By Hope Shrum
INDIANAPOLIS—The Indy Eleven, Indianapolis’ professional soccer team, could have a permanent home in Marion County. Senate Bill 385, which extends the date for the team to finalize its plans, is moving through the House.
The bill was discussed Tuesday in the House Ways and Means Committee, where it passed unanimously. Author of the bill Sen. Jack Sandlin, R-Indianapolis, said there were no substantial changes in the bill, which pushes back the dates set in an earlier bill—Senate Bill 7— that passed into law in 2019.
SB 7 established an additional professional sports development area, or PSDA, in Marion County.

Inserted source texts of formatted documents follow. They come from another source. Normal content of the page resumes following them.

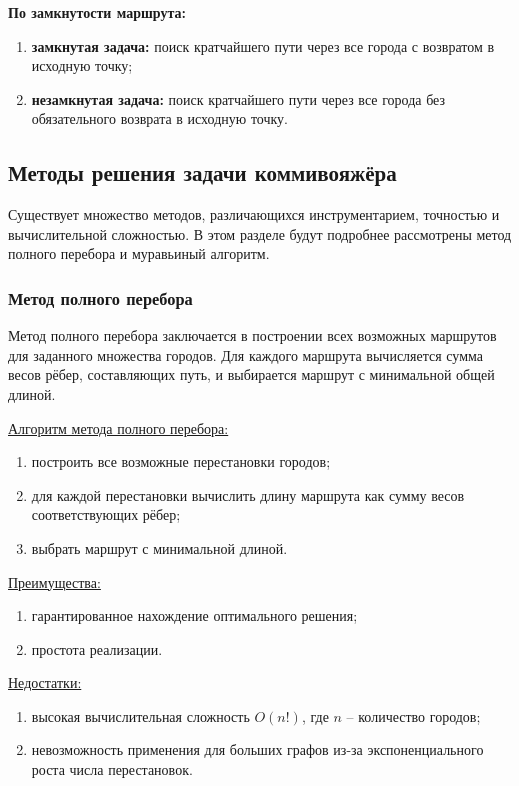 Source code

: \textbf{По замкнутости маршрута:}
\begin{enumerate}[label=\arabic*)]
    \item \textbf{замкнутая задача:} поиск кратчайшего пути через все города с возвратом в исходную точку;
    \item \textbf{незамкнутая задача:} поиск кратчайшего пути через все города без обязательного возврата в исходную точку.~\cite{galautdinov}
\end{enumerate}

\subsection{Методы решения задачи коммивояжёра}

\hspace{1.25cm}
Существует множество методов, различающихся инструментарием, точностью и вычислительной сложностью. В этом разделе будут подробнее рассмотрены метод полного перебора и муравьиный алгоритм.

\subsubsection{Метод полного перебора}

\hspace{1.25cm}
Метод полного перебора заключается в построении всех возможных маршрутов для заданного множества городов. Для каждого маршрута вычисляется сумма весов рёбер, составляющих путь, и выбирается маршрут с минимальной общей длиной.

\underline{Алгоритм метода полного перебора:}
\begin{enumerate}[label=\arabic*)]
    \item построить все возможные перестановки городов;
    \item для каждой перестановки вычислить длину маршрута как сумму весов соответствующих рёбер;
    \item выбрать маршрут с минимальной длиной.
\end{enumerate}

\underline{Преимущества:}
\begin{enumerate}[label=\arabic*)]
    \item гарантированное нахождение оптимального решения;
    \item простота реализации.
\end{enumerate}

\underline{Недостатки:}
\begin{enumerate}[label=\arabic*)]
    \item высокая вычислительная сложность $O(n!)$, где $n$ -- количество городов;
    \item невозможность применения для больших графов из-за экспоненциального роста числа перестановок.
\end{enumerate}

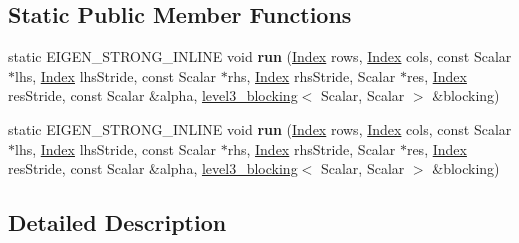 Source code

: \subsection*{Static Public Member Functions}
\begin{DoxyCompactItemize}
\item 
\mbox{\label{struct_eigen_1_1internal_1_1product__selfadjoint__matrix_3_01_scalar_00_01_index_00_01_lhs_stora8fa4562df6c92574330a318a01a976cf_a89235ec4b62047a8d2f93d7ee75954f6}} 
static E\+I\+G\+E\+N\+\_\+\+S\+T\+R\+O\+N\+G\+\_\+\+I\+N\+L\+I\+NE void {\bfseries run} (\hyperlink{namespace_eigen_a62e77e0933482dafde8fe197d9a2cfde}{Index} rows, \hyperlink{namespace_eigen_a62e77e0933482dafde8fe197d9a2cfde}{Index} cols, const Scalar $\ast$lhs, \hyperlink{namespace_eigen_a62e77e0933482dafde8fe197d9a2cfde}{Index} lhs\+Stride, const Scalar $\ast$rhs, \hyperlink{namespace_eigen_a62e77e0933482dafde8fe197d9a2cfde}{Index} rhs\+Stride, Scalar $\ast$res, \hyperlink{namespace_eigen_a62e77e0933482dafde8fe197d9a2cfde}{Index} res\+Stride, const Scalar \&alpha, \hyperlink{class_eigen_1_1internal_1_1level3__blocking}{level3\+\_\+blocking}$<$ Scalar, Scalar $>$ \&blocking)
\item 
\mbox{\label{struct_eigen_1_1internal_1_1product__selfadjoint__matrix_3_01_scalar_00_01_index_00_01_lhs_stora8fa4562df6c92574330a318a01a976cf_a89235ec4b62047a8d2f93d7ee75954f6}} 
static E\+I\+G\+E\+N\+\_\+\+S\+T\+R\+O\+N\+G\+\_\+\+I\+N\+L\+I\+NE void {\bfseries run} (\hyperlink{namespace_eigen_a62e77e0933482dafde8fe197d9a2cfde}{Index} rows, \hyperlink{namespace_eigen_a62e77e0933482dafde8fe197d9a2cfde}{Index} cols, const Scalar $\ast$lhs, \hyperlink{namespace_eigen_a62e77e0933482dafde8fe197d9a2cfde}{Index} lhs\+Stride, const Scalar $\ast$rhs, \hyperlink{namespace_eigen_a62e77e0933482dafde8fe197d9a2cfde}{Index} rhs\+Stride, Scalar $\ast$res, \hyperlink{namespace_eigen_a62e77e0933482dafde8fe197d9a2cfde}{Index} res\+Stride, const Scalar \&alpha, \hyperlink{class_eigen_1_1internal_1_1level3__blocking}{level3\+\_\+blocking}$<$ Scalar, Scalar $>$ \&blocking)
\end{DoxyCompactItemize}


\subsection{Detailed Description}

Sandlin said SB 385 just extends the date to create the new PSDA, which would have to be enacted by the Indianapolis Metropolitan Development Commission after the city and the team make a deal. The original date was July 1, 2022, but it is now July 1, 2024.
Soccer is one of the most popular sports in the world, and it’s starting to pick up momentum in the United States. By 2022, Major League Soccer will expand up to 30 teams from the current 26.
The Indy Eleven is presently a minor league team, and it’s looking to create a permanent residence in Indianapolis. Lobbyist Matt Bell testified at the Ways and Means Committee on behalf of the team.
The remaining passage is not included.